What are programs of economic assistance for? After a dozen years of them, the question still has to be asked. Otherwise how can their effectiveness be judged? Clearly, there is no consensus. For some they are tools to stop Communism, for others to propagate Western ideas, for still others to defend Western interests. All these factors certainly enter in but they do not explain why or how such programs can have these effects. In fact, as critics are quick to point out, some assistance programs do not. Countries can swallow aid like blotting paper and at the end of the process are no more pro-Western, anti-Communist or secure and stable than they were at the start.

Here, however, may be the beginnings of an answer. The most fundamental of all Western-and, indeed, of all human-interests is the preservation of peace. Communism is a danger primarily because it is aggressive and expansive. When it is not-as in Jugoslavia or Poland-it can be lived with. But profound internal instability in the modern world is a danger to peace. States in the grip of ferment and disorder tend to become-as Cuba has done- a point of polarization in the cold war between East and West. They recreate the risk of conflict which was inherent in Balkan instability before 1914, the risk that rival power systems will seek to flow into any vacuum brought about by local collapse and, in the process, will collide with each other in fatal conflict.
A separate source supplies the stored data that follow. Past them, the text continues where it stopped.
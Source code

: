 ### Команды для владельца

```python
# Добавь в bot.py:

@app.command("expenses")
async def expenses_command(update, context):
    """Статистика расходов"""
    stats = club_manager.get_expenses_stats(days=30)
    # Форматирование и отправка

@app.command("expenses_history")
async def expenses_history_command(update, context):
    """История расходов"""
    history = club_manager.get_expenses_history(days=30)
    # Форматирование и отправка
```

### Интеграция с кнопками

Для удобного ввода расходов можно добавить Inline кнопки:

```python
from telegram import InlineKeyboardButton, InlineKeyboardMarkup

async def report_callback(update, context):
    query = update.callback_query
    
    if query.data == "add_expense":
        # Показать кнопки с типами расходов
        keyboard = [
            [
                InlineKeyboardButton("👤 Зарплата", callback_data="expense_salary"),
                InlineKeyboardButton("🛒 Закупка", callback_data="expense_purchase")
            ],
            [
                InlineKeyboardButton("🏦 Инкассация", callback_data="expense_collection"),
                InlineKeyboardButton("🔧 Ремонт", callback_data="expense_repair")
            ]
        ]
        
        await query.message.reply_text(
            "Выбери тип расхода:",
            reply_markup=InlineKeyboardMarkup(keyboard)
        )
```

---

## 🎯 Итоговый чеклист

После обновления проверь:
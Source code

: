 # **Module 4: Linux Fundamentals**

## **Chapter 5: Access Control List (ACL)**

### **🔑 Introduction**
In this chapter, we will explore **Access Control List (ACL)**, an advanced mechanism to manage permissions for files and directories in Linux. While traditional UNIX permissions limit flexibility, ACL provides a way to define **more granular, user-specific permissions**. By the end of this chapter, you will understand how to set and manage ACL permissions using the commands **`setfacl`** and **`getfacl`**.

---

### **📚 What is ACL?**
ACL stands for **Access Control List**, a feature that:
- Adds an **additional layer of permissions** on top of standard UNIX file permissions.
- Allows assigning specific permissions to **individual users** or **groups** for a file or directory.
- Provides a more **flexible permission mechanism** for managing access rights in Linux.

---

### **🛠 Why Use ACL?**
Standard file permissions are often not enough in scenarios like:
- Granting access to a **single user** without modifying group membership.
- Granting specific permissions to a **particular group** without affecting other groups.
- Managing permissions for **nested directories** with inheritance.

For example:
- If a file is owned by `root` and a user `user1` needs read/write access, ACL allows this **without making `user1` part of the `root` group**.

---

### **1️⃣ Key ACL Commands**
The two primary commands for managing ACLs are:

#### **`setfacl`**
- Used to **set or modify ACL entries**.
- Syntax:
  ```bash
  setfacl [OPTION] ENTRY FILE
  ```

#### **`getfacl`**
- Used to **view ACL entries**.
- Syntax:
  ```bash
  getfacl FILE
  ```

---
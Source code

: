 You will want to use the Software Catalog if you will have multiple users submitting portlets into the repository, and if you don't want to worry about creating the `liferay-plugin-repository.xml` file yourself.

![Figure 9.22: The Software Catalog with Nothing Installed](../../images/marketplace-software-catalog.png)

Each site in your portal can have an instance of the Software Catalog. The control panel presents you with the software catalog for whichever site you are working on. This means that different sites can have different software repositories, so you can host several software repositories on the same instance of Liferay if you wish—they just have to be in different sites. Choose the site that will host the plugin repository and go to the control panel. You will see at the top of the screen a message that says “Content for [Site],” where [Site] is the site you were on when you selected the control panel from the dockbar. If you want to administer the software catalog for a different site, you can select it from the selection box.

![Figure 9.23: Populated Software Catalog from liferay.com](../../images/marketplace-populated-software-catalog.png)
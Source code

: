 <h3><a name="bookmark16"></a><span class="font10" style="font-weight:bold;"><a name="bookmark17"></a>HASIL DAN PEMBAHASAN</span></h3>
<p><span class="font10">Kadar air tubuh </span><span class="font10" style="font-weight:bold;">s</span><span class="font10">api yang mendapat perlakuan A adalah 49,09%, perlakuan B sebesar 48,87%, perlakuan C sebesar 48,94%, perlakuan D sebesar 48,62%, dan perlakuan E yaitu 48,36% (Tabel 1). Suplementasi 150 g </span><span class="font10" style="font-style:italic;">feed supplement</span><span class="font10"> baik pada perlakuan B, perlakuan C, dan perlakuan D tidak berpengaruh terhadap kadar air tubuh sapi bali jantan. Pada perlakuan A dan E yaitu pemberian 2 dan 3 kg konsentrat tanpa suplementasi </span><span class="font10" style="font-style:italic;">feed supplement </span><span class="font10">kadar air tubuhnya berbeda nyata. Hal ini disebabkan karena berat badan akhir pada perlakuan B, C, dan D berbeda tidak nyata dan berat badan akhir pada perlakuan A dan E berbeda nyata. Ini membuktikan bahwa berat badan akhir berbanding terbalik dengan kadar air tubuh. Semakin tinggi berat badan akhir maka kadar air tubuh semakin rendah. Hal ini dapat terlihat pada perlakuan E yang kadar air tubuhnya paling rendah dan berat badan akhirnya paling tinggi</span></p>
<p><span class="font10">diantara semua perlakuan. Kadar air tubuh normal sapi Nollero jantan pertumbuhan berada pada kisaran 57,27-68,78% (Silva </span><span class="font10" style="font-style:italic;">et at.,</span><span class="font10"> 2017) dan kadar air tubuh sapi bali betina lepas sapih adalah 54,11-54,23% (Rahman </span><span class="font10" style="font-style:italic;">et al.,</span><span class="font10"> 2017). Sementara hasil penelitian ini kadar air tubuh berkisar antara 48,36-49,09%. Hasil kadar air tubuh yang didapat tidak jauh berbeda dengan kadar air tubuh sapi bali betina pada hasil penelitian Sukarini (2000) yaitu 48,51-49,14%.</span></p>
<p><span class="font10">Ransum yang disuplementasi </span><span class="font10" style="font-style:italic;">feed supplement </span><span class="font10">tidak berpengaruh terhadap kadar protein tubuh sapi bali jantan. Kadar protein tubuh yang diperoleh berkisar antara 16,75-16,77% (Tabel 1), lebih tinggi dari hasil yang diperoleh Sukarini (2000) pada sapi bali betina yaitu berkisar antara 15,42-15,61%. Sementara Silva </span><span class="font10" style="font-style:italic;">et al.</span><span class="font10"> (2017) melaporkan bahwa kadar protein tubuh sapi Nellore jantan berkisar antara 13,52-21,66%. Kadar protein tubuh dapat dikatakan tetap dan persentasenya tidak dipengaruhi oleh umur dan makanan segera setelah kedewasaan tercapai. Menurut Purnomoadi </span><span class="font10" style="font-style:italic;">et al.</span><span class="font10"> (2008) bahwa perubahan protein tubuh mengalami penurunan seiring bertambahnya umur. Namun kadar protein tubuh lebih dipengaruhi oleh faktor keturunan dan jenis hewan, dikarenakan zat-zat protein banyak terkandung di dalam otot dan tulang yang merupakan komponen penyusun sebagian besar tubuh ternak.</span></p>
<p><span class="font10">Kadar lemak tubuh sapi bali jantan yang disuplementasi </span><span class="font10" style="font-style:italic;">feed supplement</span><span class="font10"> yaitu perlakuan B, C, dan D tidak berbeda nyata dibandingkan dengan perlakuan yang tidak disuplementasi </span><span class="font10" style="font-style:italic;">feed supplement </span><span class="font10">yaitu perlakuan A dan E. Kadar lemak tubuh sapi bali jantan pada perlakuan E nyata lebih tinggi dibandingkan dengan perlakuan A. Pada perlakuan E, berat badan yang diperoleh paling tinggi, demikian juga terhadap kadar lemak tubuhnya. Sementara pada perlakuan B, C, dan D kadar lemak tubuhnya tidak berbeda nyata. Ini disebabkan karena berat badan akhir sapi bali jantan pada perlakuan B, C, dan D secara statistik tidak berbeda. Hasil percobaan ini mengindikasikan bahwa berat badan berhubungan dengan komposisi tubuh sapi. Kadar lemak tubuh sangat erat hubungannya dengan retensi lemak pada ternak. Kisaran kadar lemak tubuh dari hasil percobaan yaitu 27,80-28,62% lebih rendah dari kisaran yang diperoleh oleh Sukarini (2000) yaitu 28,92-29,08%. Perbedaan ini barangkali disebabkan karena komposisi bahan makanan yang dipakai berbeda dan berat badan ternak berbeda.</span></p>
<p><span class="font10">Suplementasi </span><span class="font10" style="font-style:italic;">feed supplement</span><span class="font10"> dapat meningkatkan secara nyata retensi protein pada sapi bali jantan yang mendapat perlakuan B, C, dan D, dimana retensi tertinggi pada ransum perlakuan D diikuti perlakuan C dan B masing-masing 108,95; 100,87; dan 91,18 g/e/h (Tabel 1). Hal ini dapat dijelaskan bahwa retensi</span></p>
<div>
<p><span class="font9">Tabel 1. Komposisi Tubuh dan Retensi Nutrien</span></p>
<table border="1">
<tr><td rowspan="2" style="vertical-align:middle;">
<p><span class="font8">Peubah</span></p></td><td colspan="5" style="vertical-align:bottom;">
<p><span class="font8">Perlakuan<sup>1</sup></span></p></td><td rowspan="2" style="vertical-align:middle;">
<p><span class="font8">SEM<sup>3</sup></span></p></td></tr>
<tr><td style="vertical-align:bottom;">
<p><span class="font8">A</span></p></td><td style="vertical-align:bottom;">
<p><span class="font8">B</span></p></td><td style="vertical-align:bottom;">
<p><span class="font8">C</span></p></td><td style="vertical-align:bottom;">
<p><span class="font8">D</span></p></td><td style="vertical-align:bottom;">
In this large context of peace and war, the fundamental aim of economic assistance is, therefore, to build up stability in unstable states. This cannot be done by piecemeal patching up, by casual subsidies and handouts. The most successful of all programs of economic aid so far-the Marshall Plan-clearly illustrates the need for change in depth. If the nations of Western Europe had simply been restored to where they were before the Second World War, they would inevitably have repeated yet again their melancholy inter-war cycle of economic isolationism and national rivalry. It was America's insistence upon a joint solution of their problems that opened the era of technical modernization, supra-nationalism and interdependence. What has saved Europe has been not the reconstruction of the old order but the bold projection of a new...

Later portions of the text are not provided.